With a topic we rarely find in poetry for children, Push-Pull Morning: Dog-Powered Poems about Matter and Energy by Lisa Westberg Peters brings science to a kid-friendly level. In 19 mostly free verse poems, a boy and his energetic dog explore eleven topics, including force, inertia, gravity, magnetism, friction, electricity, and more. Through routine pet care (walking, feeding, giving the dog a bath, taking the dog to the vet, and lots of play), the two friends demonstrate the science topics in a light-hearted manner that makes the concept relatable to younger readers. In the final poem “Paradox,” the boy ponders their existence in the vast universe as the two of them cuddle up to a story with Aunty Rose. Line drawings add humor and depict a comfortable boy-and-his-dog relationship. Appended pages of “Dog Powered Notes” delve more deeply into each science concept. This unique STEM title will enhance readers’ understanding of physical science and entertain them at the same time. (reviewed on NetGalley)

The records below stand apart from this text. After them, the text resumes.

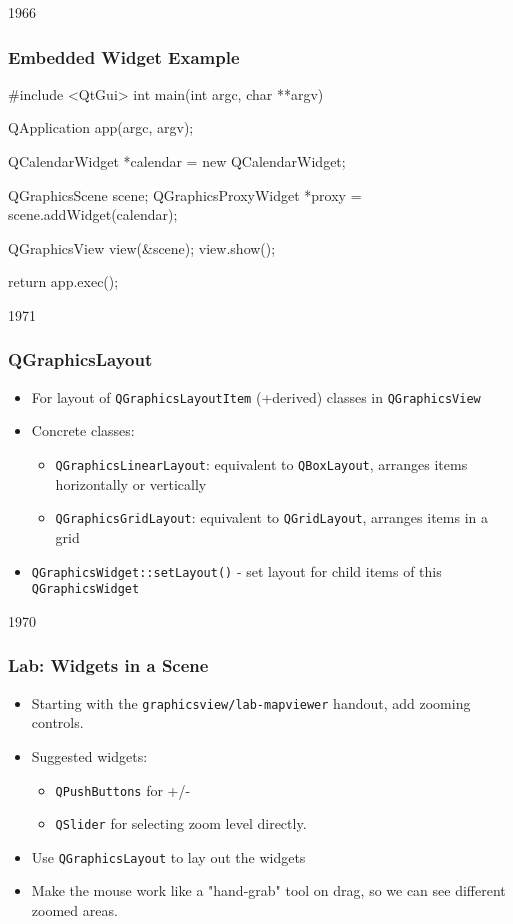 \begin{slide}[fragile]{1966}


\frametitle{Embedded Widget Example}
\begin{cpp}
#include <QtGui>
int main(int argc, char **argv) {
   QApplication app(argc, argv);

   QCalendarWidget *calendar = new QCalendarWidget;

   QGraphicsScene scene;
   QGraphicsProxyWidget *proxy = scene.addWidget(calendar);

   QGraphicsView view(&scene);
   view.show();

   return app.exec();
}
\end{cpp}
\end{slide}

\begin{slide}{1971}
\frametitle{QGraphicsLayout}

\begin{itemize}

\item For layout of \texttt{QGraphicsLayoutItem} (+derived) classes in \texttt{QGraphicsView}
\item Concrete classes:
    \begin{itemize}
    \item \texttt{QGraphicsLinearLayout}: equivalent to \texttt{QBoxLayout}, arranges items horizontally or vertically
    \item \texttt{QGraphicsGridLayout}: equivalent to \texttt{QGridLayout}, arranges items in a grid
    \end{itemize}
\item \texttt{QGraphicsWidget::setLayout()} - set layout for child items of this \texttt{QGraphicsWidget}
\end{itemize}
\end{slide}

\begin{slide}{1970}
\frametitle{Lab: Widgets in a Scene}
\begin{itemize}
\item Starting with the \texttt{graphicsview/lab-mapviewer} handout, add zooming controls.
\item Suggested widgets:
    \begin{itemize}
    \item \texttt{QPushButtons} for +/-
    \item \texttt{QSlider} for selecting zoom level directly. 
    \end{itemize}
\item Use \texttt{QGraphicsLayout} to lay out the widgets
\item Make the mouse work like a "hand-grab" tool on drag, so we can see different zoomed areas. 
\end{itemize}
\end{slide}


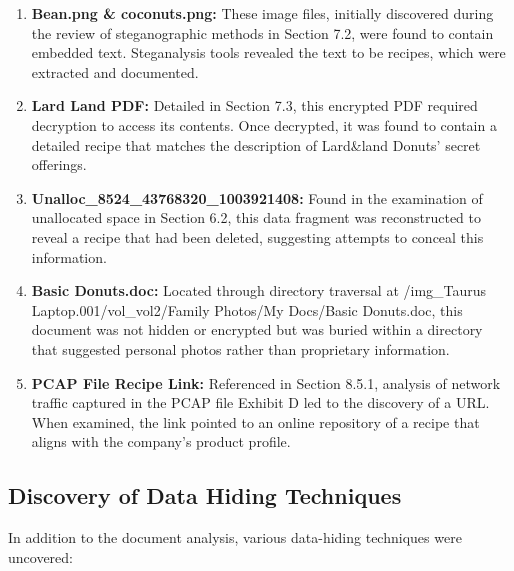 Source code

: \begin{enumerate}
    \item \textbf{Bean.png \& coconuts.png:} These image files, initially discovered during the review of steganographic methods in Section 7.2, were found to contain embedded text. Steganalysis tools revealed the text to be recipes, which were extracted and documented.
    
    \item \textbf{Lard Land PDF:} Detailed in Section 7.3, this encrypted PDF required decryption to access its contents. Once decrypted, it was found to contain a detailed recipe that matches the description of Lard\&land Donuts' secret offerings.
    
    \item \textbf{Unalloc\_8524\_43768320\_1003921408:} Found in the examination of unallocated space in Section 6.2, this data fragment was reconstructed to reveal a recipe that had been deleted, suggesting attempts to conceal this information.
    
    \item \textbf{Basic Donuts.doc:} Located through directory traversal at /img\_Taurus Laptop.001/vol\_vol2/Family Photos/My Docs/Basic Donuts.doc, this document was not hidden or encrypted but was buried within a directory that suggested personal photos rather than proprietary information.
    
    \item \textbf{PCAP File Recipe Link:} Referenced in Section 8.5.1, analysis of network traffic captured in the PCAP file Exhibit D led to the discovery of a URL. When examined, the link pointed to an online repository of a recipe that aligns with the company's product profile.
\end{enumerate}

\subsection{Discovery of Data Hiding Techniques}
In addition to the document analysis, various data-hiding techniques were uncovered:

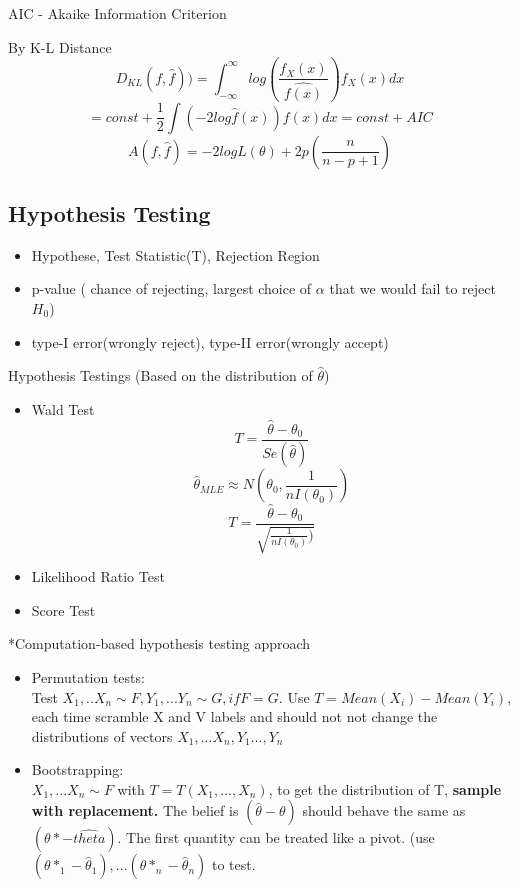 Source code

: \documentclass[11pt, openany]{book}              %
\begin{document}
AIC - Akaike Information Criterion

By K-L Distance
$$D_{KL}(f,\hat{f})) = \int_{-\infty}^{\infty} log(\frac{f_X(x)}{\hat{f(x)}})f_X(x)dx $$
$$ = const + \frac{1}{2} \int (-2log\hat{f}(x))f(x)dx = const + AIC $$
$$ A(f,\hat{f}) = -2 logL(\theta) + 2 p (\frac{n}{n-p+1})$$

\subsection{Hypothesis Testing}

\begin{itemize}
    \item Hypothese, Test Statistic(T), Rejection Region
    \item p-value ( chance of rejecting, largest choice of $\alpha$ that we would fail to reject $H_0$)   
    \item type-I error(wrongly reject), type-II error(wrongly accept)
\end{itemize}

Hypothesis Testings (Based on the distribution of $\hat{\theta}$)

\begin{itemize}
    \item Wald Test $$T = \frac{\hat{\theta} - \theta_0}{Se(\hat{\theta})}$$
    $$ \hat{\theta}_{MLE} \approx N(\theta_0, \frac{1}{n I(\theta_0)})$$
   $$T = \frac{\hat{\theta} - \theta_0}{\sqrt{\frac{1}{nI(\theta_0)})}}$$
    \item Likelihood Ratio Test
    \item Score Test
\end{itemize}

*Computation-based hypothesis testing approach

\begin{itemize}
    \item Permutation tests: \\ Test $X_1,..X_n \sim F, Y_1,...Y_n \sim G, if F=G$. Use $T = Mean(X_i )- Mean(Y_i)$, each time scramble X and V labels and should not not change the distributions of vectors $X_1,...X_n, Y_1...,Y_n$
    \item Bootstrapping: \\ $X_1,...X_n \sim F$ with $T = T(X_1,...,X_n)$, to get the distribution of T, \textbf{sample with replacement.} The belief is $(\hat{\theta} - \theta)$ should behave the same as $(\theta* - \hat{theta})$. The first quantity can be treated like a pivot.  (use $(\theta*_1 - \hat{\theta}_1),...(\theta*_n - \hat{\theta}_n)$ to test. 
\end{itemize}
\end{document}
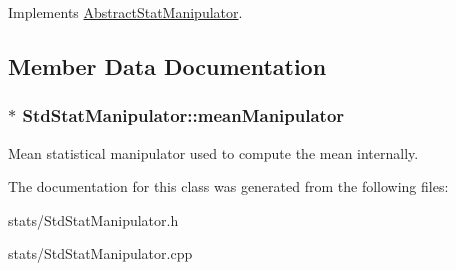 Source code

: Implements \hyperlink{class_abstract_stat_manipulator_a8ae1dd190a2c85ff4e219a48f92763b7}{Abstract\+Stat\+Manipulator}.



\subsection{Member Data Documentation}
\subsubsection[{\texorpdfstring{mean\+Manipulator}{meanManipulator}}]{$\ast$ Std\+Stat\+Manipulator\+::mean\+Manipulator\hspace{0.3cm}{\ttfamily [private]}}\hypertarget{class_std_stat_manipulator_aa14f0467d5a1ce40bfd78b3d39db54a1}{}\label{class_std_stat_manipulator_aa14f0467d5a1ce40bfd78b3d39db54a1}
Mean statistical manipulator used to compute the mean internally. 

The documentation for this class was generated from the following files\+:\begin{DoxyCompactItemize}
\item 
stats/Std\+Stat\+Manipulator.\+h\item 
stats/Std\+Stat\+Manipulator.\+cpp\end{DoxyCompactItemize}
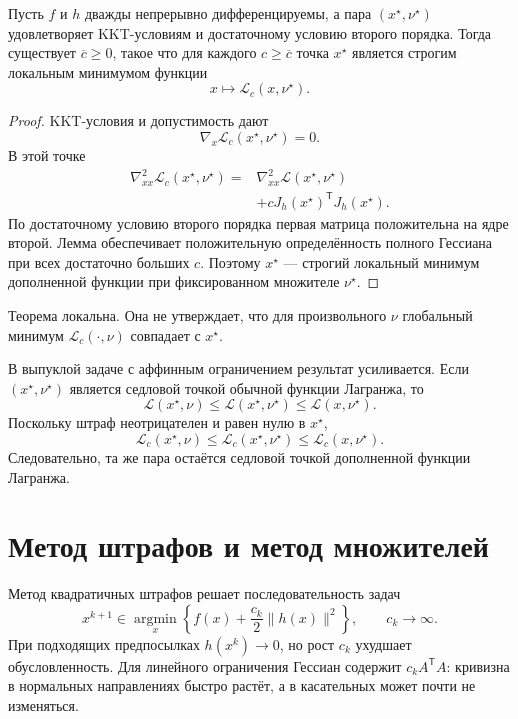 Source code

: \begin{theorem}
Пусть \(f\) и \(h\) дважды непрерывно дифференцируемы, а пара
\((x^\star,\nu^\star)\) удовлетворяет KKT-условиям и достаточному
условию второго порядка. Тогда существует \(\overline c\ge0\), такое
что для каждого \(c\ge\overline c\) точка \(x^\star\) является
строгим локальным минимумом функции
\[
    x\longmapsto\mathcal L_c(x,\nu^\star).
\]
\end{theorem}

\begin{proof}
KKT-условия и допустимость дают
\[
    \nabla_x\mathcal L_c(x^\star,\nu^\star)=0.
\]
В этой точке
\[
\begin{aligned}
    \nabla_{xx}^2
    \mathcal L_c(x^\star,\nu^\star)
    ={}&
    \nabla_{xx}^2
    \mathcal L(x^\star,\nu^\star)
    \\
    &+
    cJ_h(x^\star)^{\mathsf T}J_h(x^\star).
\end{aligned}
\]
По достаточному условию второго порядка первая матрица положительна на
ядре второй. Лемма обеспечивает положительную определённость полного
Гессиана при всех достаточно больших \(c\). Поэтому \(x^\star\) —
строгий локальный минимум дополненной функции при фиксированном
множителе \(\nu^\star\).
\end{proof}

Теорема локальна. Она не утверждает, что для произвольного \(\nu\)
глобальный минимум \(\mathcal L_c(\cdot,\nu)\) совпадает с
\(x^\star\).

В выпуклой задаче с аффинным ограничением результат усиливается. Если
\((x^\star,\nu^\star)\) является седловой точкой обычной функции
Лагранжа, то
\[
    \mathcal L(x^\star,\nu)
    \le
    \mathcal L(x^\star,\nu^\star)
    \le
    \mathcal L(x,\nu^\star).
\]
Поскольку штраф неотрицателен и равен нулю в \(x^\star\),
\[
    \mathcal L_c(x^\star,\nu)
    \le
    \mathcal L_c(x^\star,\nu^\star)
    \le
    \mathcal L_c(x,\nu^\star).
\]
Следовательно, та же пара остаётся седловой точкой дополненной
функции Лагранжа.

\section{Метод штрафов и метод множителей}

Метод квадратичных штрафов решает последовательность задач
\[
    x^{k+1}
    \in
    \operatorname*{argmin}_x
    \left\{
        f(x)
        +
        \frac{c_k}{2}\lVert h(x)\rVert^2
    \right\},
    \qquad
    c_k\to\infty.
\]
При подходящих предпосылках \(h(x^k)\to0\), но рост \(c_k\) ухудшает
обусловленность. Для линейного ограничения Гессиан содержит
\(c_kA^{\mathsf T}A\): кривизна в нормальных направлениях быстро
растёт, а в касательных может почти не изменяться.

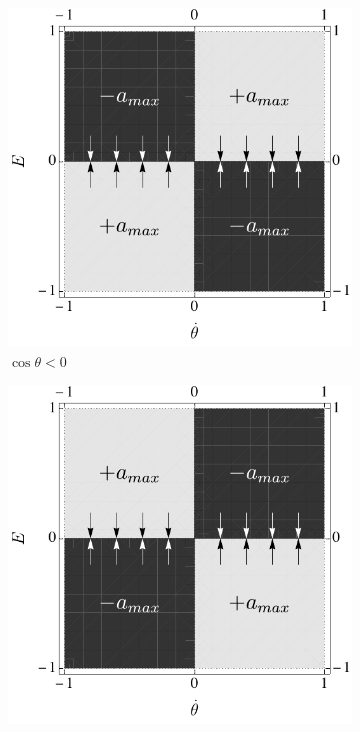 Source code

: \begin{figure}
    \vskip 0pt
    \centering
    \begin{subfigure}[t]{0.48\textwidth}
        \centering
        \includegraphics[width=\textwidth]{assets/energy-control1}
        \caption{$\cos\theta < 0$}
    \end{subfigure}
    \hfill
    \begin{subfigure}[t]{0.48\textwidth}
        \centering
        \includegraphics[width=\textwidth]{assets/energy-control2}

\end{subfigure}
\end{figure}
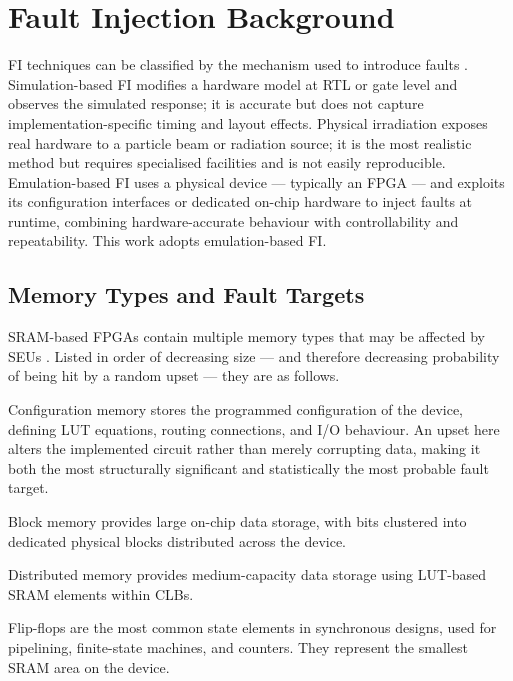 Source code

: \section{Fault Injection Background}
\label{chap8:fi_background}

\ac{FI} techniques can be classified by the mechanism used to introduce faults \cite{Hsueh1997}. Simulation-based \ac{FI} modifies a hardware model at \ac{RTL} or gate level and observes the simulated response; it is accurate but does not capture implementation-specific timing and layout effects. Physical irradiation exposes real hardware to a particle beam or radiation source; it is the most realistic method but requires specialised facilities and is not easily reproducible. Emulation-based \ac{FI} uses a physical device — typically an \ac{FPGA} — and exploits its configuration interfaces or dedicated on-chip hardware to inject faults at runtime, combining hardware-accurate behaviour with controllability and repeatability. This work adopts emulation-based \ac{FI}.

\subsection{Memory Types and Fault Targets}
\label{chap8:fi_targets}

\ac{SRAM}-based \acp{FPGA} contain multiple memory types that may be affected by \acp{SEU} \cite{SEM,Kastensmidt2006}. Listed in order of decreasing size — and therefore decreasing probability of being hit by a random upset — they are as follows.

Configuration memory stores the programmed configuration of the device, defining \ac{LUT} equations, routing connections, and \ac{I/O} behaviour. An upset here alters the implemented circuit rather than merely corrupting data, making it both the most structurally significant and statistically the most probable fault target.

Block memory provides large on-chip data storage, with bits clustered into dedicated physical blocks distributed across the device.

Distributed memory provides medium-capacity data storage using \ac{LUT}-based \ac{SRAM} elements within \acp{CLB}.

Flip-flops are the most common state elements in synchronous designs, used for pipelining, finite-state machines, and counters. They represent the smallest \ac{SRAM} area on the device.

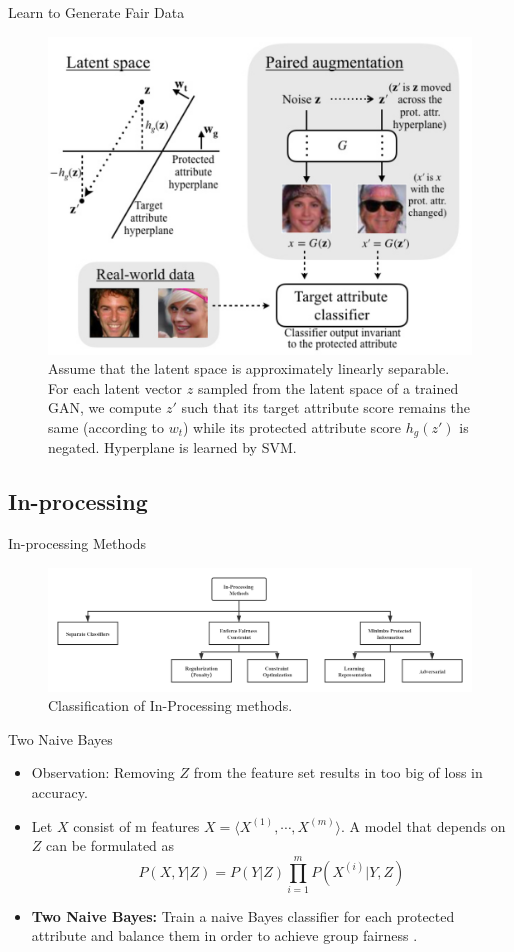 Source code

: \documentclass[10pt, xcolor=table,aspectratio=169]{beamer}
\begin{document}
\begin{frame}{Learn to Generate Fair Data}
	\begin{figure}[t]
		\begin{center}
			\includegraphics[width=0.5\columnwidth]{./figs/gan.png}
		\end{center}
		\caption{Assume that the latent space is approximately linearly separable. For each latent vector $z$ sampled from the latent space of a trained GAN, we compute $z'$ such that its target attribute score  remains the same (according to $w_t$) while its protected attribute score $h_g(z')$ is negated. Hyperplane is learned by SVM.}
	\end{figure}


\end{frame}

\subsection{In-processing}
\begin{frame}{In-processing Methods}
	\begin{figure}[t]
		\begin{center}
			\includegraphics[width=\columnwidth]{./figs/ipm.png}
		\end{center}
		\caption{Classification of In-Processing methods.}
	\end{figure}
\end{frame}
\begin{frame}{Two Naive Bayes}
	\begin{itemize}
		\item Observation: Removing $Z$ from the feature set results in too big of loss in accuracy.
		\item Let $X$ consist of m features  $X=\langle X^{(1)},\cdots,X^{(m)}\rangle$. A model that depends on $Z$ can be formulated as
		      \[P(X,Y|Z)=P(Y|Z)\prod_{i=1}^m P(X^{(i)}|Y,Z)\]

		\item \textbf{Two Naive Bayes:} Train a naive Bayes classifier for each protected attribute and balance them in order to achieve group fairness \cite{calders2010three}.
	\end{itemize}


\end{frame}
\end{document}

What makes a family? Two unlikely species in Finding Family by Laura Purdie Salas. In the spring, a pair of loons tend two eggs in a nest. Later when they find shards of eggshells and search for the chicks (perhaps eaten by predators?), they find only one. As it grows, however, it becomes apparent that it is not a loon - it is a mallard. Initially, the young duckling adopts loon-like behaviors. But as it matures, it manifests mallard behaviors as well. The spare lyrical text provides information about both species. The repeated phrase, “Nobody knows,” answers questions about the fate of the loon chicks and the future of the mallard duckling that can only be considered “animal mysteries.” Lovely digital illustrations in greens and blues of the woods and lake framed by a peach sky depict the tranquility of the setting. Appended material includes “Is this story true?” documenting the loon-mallard family on which this story is based, “intruder” behavior, a Venn diagram comparing loons and mallards, and sources and additional reading. Readers will be enchanted by this story. Their curiosity should lead them to further investigation about waterfowl and other adopted animal families. (reviewed on NetGalley)

In ZAP! CLAP! BOOM! The Story of a Thunderstorm, a rhyming poem by Laura Purdie Salas traces the development of a summertime thunderstorm. Children are playing outside on a “blue-forever” day when subtle changes to the air, clouds, and wind begin. Before long, heavy clouds loom and howling winds, “electric zigzags,” and rumbling thunder has sent everyone, including the animals, inside. The storm passes quickly, leaving a “dazzling, sparkling, fresher” Earth. The precise rhymes make the poem perfect for reading aloud. Artwork created three dimensionally with layered papers in rich colors fill the pages. A concluding section, “The Science Behind Storms,” presents facts about thunderstorms in reader-friendly text along with an invitation to enjoy the unfolding of a storm from a cozy spot inside. This book is an excellent choice for weather units in science and for rereading on a stormy spring day.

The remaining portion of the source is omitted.